A Fearsome Doubt - Charles Todd [48]
She marched to the door, Margaret trailing after her, apologetic and at the same time defensive. The girl cared about her termagant mother, and she was worried.
“Please, can’t you at least listen?” she seemed to say as she turned, her eyes pleading in place of her voice.
Rutledge said, “Let me make arrangements for your return—”
Mrs. Shaw wheeled to face him. “I mayn’t have much else, Inspector, but I have my pride. If you won’t help my Ben, I don’t want your charity!”
“I will help,” he heard himself saying. “But as one man, I can’t promise that I’ll accomplish miracles.”
“We aren’t looking for miracles. We’re looking for fairness.”
She walked away, her head high, her body chunky and compact. Her daughter followed after her, uncertain what to do, uncertain how to help. Watching her, Rutledge was reminded suddenly of her father. Ben Shaw had had that same lost-dog manner, that resigned acceptance of whatever fate had thrown at him, deserved or not. He had been afraid and wary and patient, as the law ground to its foregone conclusion of guilt, and he had not had the spirit to fight on.
Life—or years of marriage to a woman of a different class and upbringing—had defeated Shaw long before the judgment of the courts. Shaw was one of the victims, not one of the shapers of events. If he had killed those women, he had done it in desperation for the money his family needed. He had accepted the court’s decision with a crushed spirit that didn’t know where to turn for solace. And he had gone to his death a pale shadow of the man he could have been.

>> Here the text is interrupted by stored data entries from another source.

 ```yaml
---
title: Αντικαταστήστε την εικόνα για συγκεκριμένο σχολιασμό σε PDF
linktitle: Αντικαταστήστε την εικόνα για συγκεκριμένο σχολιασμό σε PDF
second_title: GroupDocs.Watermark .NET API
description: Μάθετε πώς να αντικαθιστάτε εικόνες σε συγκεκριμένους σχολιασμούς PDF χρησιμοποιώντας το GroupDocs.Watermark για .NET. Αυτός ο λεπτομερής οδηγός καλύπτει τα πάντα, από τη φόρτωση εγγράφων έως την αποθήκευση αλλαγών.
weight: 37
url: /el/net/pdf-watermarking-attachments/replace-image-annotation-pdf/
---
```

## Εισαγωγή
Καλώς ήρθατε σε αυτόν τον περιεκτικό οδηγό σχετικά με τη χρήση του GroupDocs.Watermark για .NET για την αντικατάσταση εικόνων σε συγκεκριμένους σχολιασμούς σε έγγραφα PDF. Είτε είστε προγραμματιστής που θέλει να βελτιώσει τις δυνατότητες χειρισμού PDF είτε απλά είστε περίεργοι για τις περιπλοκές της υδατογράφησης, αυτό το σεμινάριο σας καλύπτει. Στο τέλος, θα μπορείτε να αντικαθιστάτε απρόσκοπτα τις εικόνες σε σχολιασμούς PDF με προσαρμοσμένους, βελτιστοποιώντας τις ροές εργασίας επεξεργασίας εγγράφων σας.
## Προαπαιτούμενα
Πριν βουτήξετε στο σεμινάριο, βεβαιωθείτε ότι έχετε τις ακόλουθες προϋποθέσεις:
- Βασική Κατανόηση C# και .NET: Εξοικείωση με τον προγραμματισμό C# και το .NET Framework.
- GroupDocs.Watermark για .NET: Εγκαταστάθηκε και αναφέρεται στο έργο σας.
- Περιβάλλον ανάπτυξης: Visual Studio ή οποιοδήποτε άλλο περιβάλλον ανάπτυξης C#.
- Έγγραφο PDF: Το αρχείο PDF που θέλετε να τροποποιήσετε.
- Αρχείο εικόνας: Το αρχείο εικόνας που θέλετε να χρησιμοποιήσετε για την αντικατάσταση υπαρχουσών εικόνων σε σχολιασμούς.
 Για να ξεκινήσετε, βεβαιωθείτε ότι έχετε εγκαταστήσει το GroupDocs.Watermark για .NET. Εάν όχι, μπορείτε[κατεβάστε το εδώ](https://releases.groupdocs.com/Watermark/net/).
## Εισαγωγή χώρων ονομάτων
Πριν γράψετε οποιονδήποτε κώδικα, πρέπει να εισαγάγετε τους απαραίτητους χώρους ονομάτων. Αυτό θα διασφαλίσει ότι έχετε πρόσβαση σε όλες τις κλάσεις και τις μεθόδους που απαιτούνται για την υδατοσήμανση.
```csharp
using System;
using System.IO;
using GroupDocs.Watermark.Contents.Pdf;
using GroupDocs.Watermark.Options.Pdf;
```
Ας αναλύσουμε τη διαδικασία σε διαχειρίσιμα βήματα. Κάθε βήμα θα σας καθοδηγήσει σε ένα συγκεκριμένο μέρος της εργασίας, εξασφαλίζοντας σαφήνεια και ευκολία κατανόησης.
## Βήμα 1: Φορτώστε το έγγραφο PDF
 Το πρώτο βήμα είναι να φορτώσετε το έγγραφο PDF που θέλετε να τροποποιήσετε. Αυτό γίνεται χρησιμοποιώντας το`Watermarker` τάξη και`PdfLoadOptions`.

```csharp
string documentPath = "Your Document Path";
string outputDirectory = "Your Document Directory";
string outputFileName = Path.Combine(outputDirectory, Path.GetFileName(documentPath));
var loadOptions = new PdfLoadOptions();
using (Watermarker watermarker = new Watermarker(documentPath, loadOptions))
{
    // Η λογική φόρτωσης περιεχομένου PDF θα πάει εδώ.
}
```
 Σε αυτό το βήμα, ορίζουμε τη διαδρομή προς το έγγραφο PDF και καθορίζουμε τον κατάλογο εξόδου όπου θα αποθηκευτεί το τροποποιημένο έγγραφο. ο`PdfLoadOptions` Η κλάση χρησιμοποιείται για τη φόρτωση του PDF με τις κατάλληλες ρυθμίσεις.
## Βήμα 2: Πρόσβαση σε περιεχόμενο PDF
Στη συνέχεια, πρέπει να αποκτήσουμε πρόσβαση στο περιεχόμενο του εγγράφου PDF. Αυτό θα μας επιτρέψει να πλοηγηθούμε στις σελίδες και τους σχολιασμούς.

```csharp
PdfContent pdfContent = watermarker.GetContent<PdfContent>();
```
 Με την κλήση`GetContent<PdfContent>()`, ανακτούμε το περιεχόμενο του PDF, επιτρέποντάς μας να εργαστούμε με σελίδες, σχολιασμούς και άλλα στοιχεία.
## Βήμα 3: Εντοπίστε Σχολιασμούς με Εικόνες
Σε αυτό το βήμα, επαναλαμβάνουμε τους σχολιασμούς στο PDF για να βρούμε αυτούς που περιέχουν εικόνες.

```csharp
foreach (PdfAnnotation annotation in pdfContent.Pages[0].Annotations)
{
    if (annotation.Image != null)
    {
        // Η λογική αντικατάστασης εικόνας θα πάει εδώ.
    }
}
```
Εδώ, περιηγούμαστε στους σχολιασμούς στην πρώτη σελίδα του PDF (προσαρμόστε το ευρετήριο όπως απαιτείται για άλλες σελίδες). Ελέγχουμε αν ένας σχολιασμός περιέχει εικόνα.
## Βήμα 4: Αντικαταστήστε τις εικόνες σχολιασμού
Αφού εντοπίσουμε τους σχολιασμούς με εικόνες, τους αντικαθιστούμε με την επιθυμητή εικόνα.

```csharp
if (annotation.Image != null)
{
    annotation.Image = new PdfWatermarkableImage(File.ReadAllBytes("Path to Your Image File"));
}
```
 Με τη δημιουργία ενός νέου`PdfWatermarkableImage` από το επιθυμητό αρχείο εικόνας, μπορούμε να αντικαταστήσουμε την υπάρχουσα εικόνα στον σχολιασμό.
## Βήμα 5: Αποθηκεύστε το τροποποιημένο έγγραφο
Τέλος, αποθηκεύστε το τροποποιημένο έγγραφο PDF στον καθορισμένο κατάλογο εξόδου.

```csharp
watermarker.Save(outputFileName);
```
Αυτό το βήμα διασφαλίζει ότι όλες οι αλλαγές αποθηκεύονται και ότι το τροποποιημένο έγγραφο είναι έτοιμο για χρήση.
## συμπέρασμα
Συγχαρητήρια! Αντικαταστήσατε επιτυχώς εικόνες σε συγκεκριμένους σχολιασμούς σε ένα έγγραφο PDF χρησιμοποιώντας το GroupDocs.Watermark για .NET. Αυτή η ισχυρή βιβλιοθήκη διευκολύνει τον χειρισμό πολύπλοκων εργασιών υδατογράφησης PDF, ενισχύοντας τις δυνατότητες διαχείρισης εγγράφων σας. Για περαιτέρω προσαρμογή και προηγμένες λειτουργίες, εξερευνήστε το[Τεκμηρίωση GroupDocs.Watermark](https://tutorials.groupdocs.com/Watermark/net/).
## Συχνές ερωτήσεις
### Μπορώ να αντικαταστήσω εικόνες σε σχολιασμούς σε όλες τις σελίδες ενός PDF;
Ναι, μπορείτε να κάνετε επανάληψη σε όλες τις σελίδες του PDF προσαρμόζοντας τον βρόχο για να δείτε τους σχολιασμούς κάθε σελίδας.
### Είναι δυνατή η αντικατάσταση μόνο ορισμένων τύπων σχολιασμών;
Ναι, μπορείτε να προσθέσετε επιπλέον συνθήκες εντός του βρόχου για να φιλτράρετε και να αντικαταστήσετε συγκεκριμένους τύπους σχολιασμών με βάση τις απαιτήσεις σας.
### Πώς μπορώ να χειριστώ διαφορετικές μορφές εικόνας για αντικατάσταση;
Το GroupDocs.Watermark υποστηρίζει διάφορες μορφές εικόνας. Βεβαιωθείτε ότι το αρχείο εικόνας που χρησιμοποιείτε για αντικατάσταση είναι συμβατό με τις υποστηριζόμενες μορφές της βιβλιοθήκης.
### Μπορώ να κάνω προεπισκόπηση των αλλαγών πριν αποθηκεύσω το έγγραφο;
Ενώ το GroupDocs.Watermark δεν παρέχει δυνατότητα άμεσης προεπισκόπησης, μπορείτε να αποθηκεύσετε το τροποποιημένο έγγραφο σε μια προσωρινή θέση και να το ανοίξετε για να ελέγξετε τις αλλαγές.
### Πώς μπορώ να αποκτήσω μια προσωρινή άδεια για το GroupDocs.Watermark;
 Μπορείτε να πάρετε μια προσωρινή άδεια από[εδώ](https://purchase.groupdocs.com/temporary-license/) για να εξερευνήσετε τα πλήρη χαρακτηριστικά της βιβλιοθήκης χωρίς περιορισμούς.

Ben Shaw had never fought. He had never tried to stem the march to the hangman in any way.
It had been seen as a sign of his guilt. His acceptance of the right of the Law to punish him for what he had done.
Hamish said, “Aye, a victim.” Then, echoing Mrs. Shaw, he asked, “How will ye sleep with Ben Shaw on your conscience? I canna’ follow you there—but he will.”
Rutledge closed the door of the sitting room behind him and walked through the foyer of the hotel. He was no longer hungry. Standing on the street outside, he tried to decide what to do. He was in the midst of one investigation, and bedeviled by another. He should be clearheaded and have his wits about him, and instead he was having to face himself in ways that he had never thought possible.
Mrs. Shaw was a master at one thing if nothing else—she knew the demon of guilt would be his undoing.
And the tenuous connection he had been trying to build for the Marling murders had slipped, unnoticed, from his mind.
14
IN THE END, RUTLEDGE TRACKED DOWN THE SHAWS AND drove them back to Sansom Street, himself. Mrs. Shaw had protested, but he had swept that aside and handed her daughter into the rear of the motorcar—to share the seat with a restless Hamish.
Mrs. Shaw was silent most of the way, her black hat and coat giving her the air of a lump of coal capriciously shaped in human form.
“This won’t change my mind,” she said once. “I won’t be cozened by a kindness into forgetting what’s due me and my family.”
“No one is trying to cozen you,” Rutledge replied. “I have business in London.”
But she made no answer to that, as if she didn’t believe him.
WHEN THE SHAW women had been returned to their home, Rutledge went in search of his sister Frances. She was dressing for a luncheon and called to him from her bedroom, “Ian, is it urgent?”
“In a way.” He went upstairs.
She came out of the dressing room wearing a very stylish suit and carrying a matching hat in her hand. Sitting down to brush her hair, she said, “You look tired, darling. What’s wrong?”
He took the chair by the pair of windows overlooking the square and the houses that stood around it. “Elizabeth Mayhew. Has she said anything to you about a new man in her life?”
Frances’s eyes met his in the dressing-table mirror. “Interesting!